No mais, Castelo Rá-Tim-Bum se destaca também pelas suas qualidades técnicas, desde a direção de arte e figurino competentes em estabelecer a atmosfera do castelo e das criaturas e o deslocamento de Nino em relação aos não-bruxos; a trilha épica e orquestrada composta por André Abujamra, que ainda traz de brinde a hilária cena em que o Dr. Victor e Morgana entoam a Ópera Arepó; e, claro, um elenco reforçado. Marieta Severo particularmente se destaca como a maligna Losângela, e parece estar se divertindo à beça no papel, interpretando a vilã com propositadas doses de exagero. Matheus Nachtergaele é outro ator que surge divertido como o assistente caricato do Dr. Abobrinha.

Embora o público habituado com o seriado certamente sinta falta de muitos elementos do material original, a adaptação para as telonas se sustenta com vida própria e permanece como um bom exemplar de diversão em família, aos moldes de um Harry Potter e uma Família Addams brasileiros.

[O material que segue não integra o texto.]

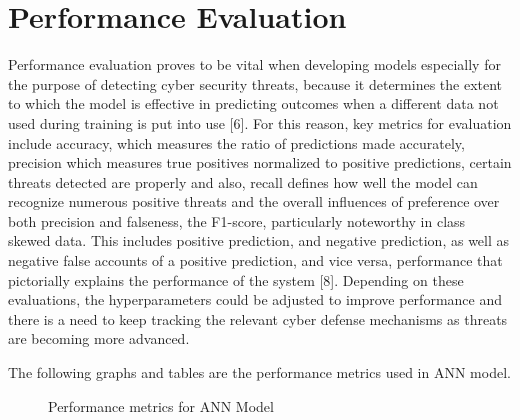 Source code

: \documentclass{llncs}
\begin{document}
\section{Performance Evaluation}
Performance evaluation proves to be vital when developing models especially for the purpose of detecting cyber security threats, because it determines the extent to which the model is effective in predicting outcomes when a different data not used during training is put into use [6]. For this reason, key metrics for evaluation include accuracy, which measures the ratio of predictions made accurately, precision which measures true positives normalized to positive predictions, certain threats detected are properly and also, recall defines how well the model can recognize numerous positive threats and the overall influences of preference over both precision and falseness, the F1-score, particularly noteworthy in class skewed data. This includes positive prediction, and negative prediction, as well as negative false accounts of a positive prediction, and vice versa, performance that pictorially explains the performance of the system [8]. Depending on these evaluations, the hyperparameters could be adjusted to improve performance and there is a need to keep tracking the relevant cyber defense mechanisms as threats are becoming more advanced.

The following graphs and tables are the performance metrics used in  ANN model.

\begin{figure}[htbp]
\hspace{-1.2cm}
    \hspace{-0.5cm}
    \caption{\small{Performance metrics for ANN Model}}
    \label{fig:abc}
\end{figure}
\end{document}

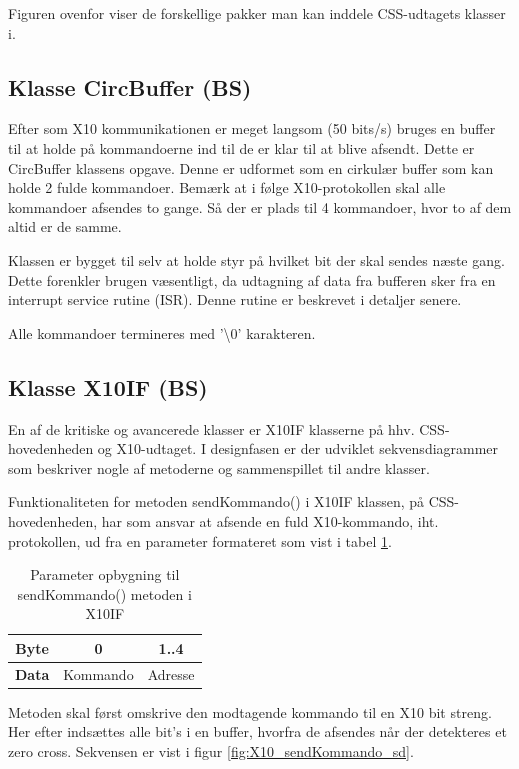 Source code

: Figuren ovenfor viser de forskellige pakker man kan inddele CSS-udtagets klasser i. 

\clearpage

\subsection{Klasse CircBuffer (BS)}
Efter som X10 kommunikationen er meget langsom (50 bits/s) bruges en buffer til at holde på kommandoerne ind til de er klar til at blive afsendt. Dette er CircBuffer klassens opgave.
Denne er udformet som en cirkulær buffer som kan holde 2 fulde kommandoer. Bemærk at i følge X10-protokollen skal alle kommandoer afsendes to gange. Så der er plads til 4 kommandoer, hvor to af dem altid er de samme.

Klassen er bygget til selv at holde styr på hvilket bit der skal sendes næste gang. Dette forenkler brugen væsentligt, da udtagning af data fra bufferen sker fra en interrupt service rutine (ISR). Denne rutine er beskrevet i detaljer senere.

Alle kommandoer termineres med '\textbackslash 0' karakteren. 

\subsection{Klasse X10IF (BS)}
En af de kritiske og avancerede klasser er X10IF klasserne på hhv. CSS-hovedenheden og X10-udtaget. I designfasen er der udviklet sekvensdiagrammer som beskriver nogle af metoderne og sammenspillet til andre klasser.

Funktionaliteten for metoden sendKommando() i X10IF klassen, på CSS-hovedenheden, har som ansvar at afsende en fuld X10-kommando, iht. protokollen, ud fra en parameter formateret som vist i tabel \ref{table:X10_sendKommando_format}.

\begin{table}[h]
	\caption{Parameter opbygning til sendKommando() metoden i X10IF}
	\centering
	\begin{tabular}{|c|c|c|}
		\hline 
		\textbf{Byte} & 0 & 1..4 \\ \hline
		\textbf{Data} & Kommando & Adresse \\ 
		\hline 
	\end{tabular} 
	\label{table:X10_sendKommando_format}
\end{table}

Metoden skal først omskrive den modtagende kommando til en X10 bit streng. Her efter indsættes alle bit's i en buffer, hvorfra de afsendes når der detekteres et zero cross. 
Sekvensen er vist i figur \ref{fig:X10_sendKommando_sd}.

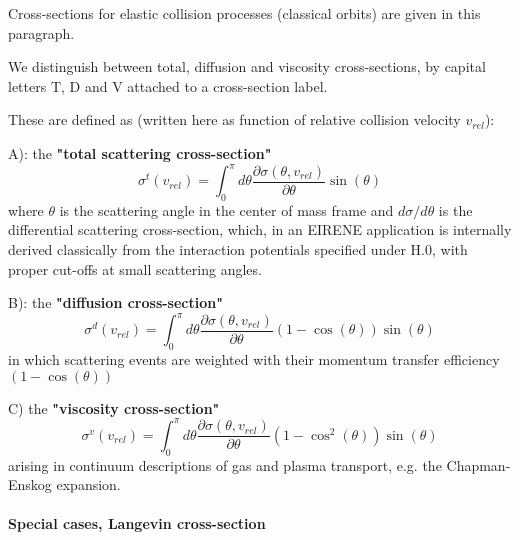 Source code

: \documentclass[12pt,dvipdfmx]{article}
\begin{document}
Cross-sections for elastic collision processes (classical orbits) are given in this paragraph.

We distinguish between total, diffusion and viscosity cross-sections, by capital letters T, D and V
attached to a cross-section label.

These are defined as (written here as function of relative collision velocity $v_{rel}$):

A): the \textbf{"total scattering cross-section"}
\begin{equation}
\sigma^t(v_{rel}) = \int_0^{\pi} d\theta \frac{\partial\sigma(\theta,v_{rel})}{\partial\theta} \sin(\theta)
\end{equation}
where $\theta$ is the scattering angle in the center of mass frame and $d\sigma/d\theta$ is the differential scattering cross-section,
which, in an EIRENE application is internally derived classically from the interaction potentials specified under H.0, with proper cut-offs
at small scattering angles.

B): the \textbf{"diffusion cross-section"}
\begin{equation}
\sigma^d(v_{rel}) = \int_0^{\pi} d\theta \frac{\partial\sigma(\theta,v_{rel})}{\partial\theta} (1-\cos(\theta)) \sin(\theta)
\end{equation}
in which scattering events are weighted with their momentum transfer efficiency  $(1-\cos(\theta))$

C) the \textbf{"viscosity cross-section"}
\begin{equation}
\sigma^v(v_{rel}) = \int_0^{\pi} d\theta \frac{\partial\sigma(\theta,v_{rel})}{\partial\theta} (1-\cos^2(\theta)) \sin(\theta)
\end{equation}
arising in continuum descriptions of gas and plasma transport, e.g. the Chapman-Enskog expansion.

\paragraph*{\textbf{Special cases, Langevin cross-section}}
\end{document}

De qualquer forma, para quem quiser matar um pouco da saudade do Castelo Rá-Tim-Bum da TV, uma boa dica é conferir o documentário Desconstruindo o Castelo: O Boom do Rá-Tim-Bum, produzido por alunos do curso de Rádio e TV da Universidade Anhembi Morumbi. Quem tiver a oportunidade também não pode deixar de passar na exposição do MIS, que fica em cartaz até 12 de outubro em São Paulo.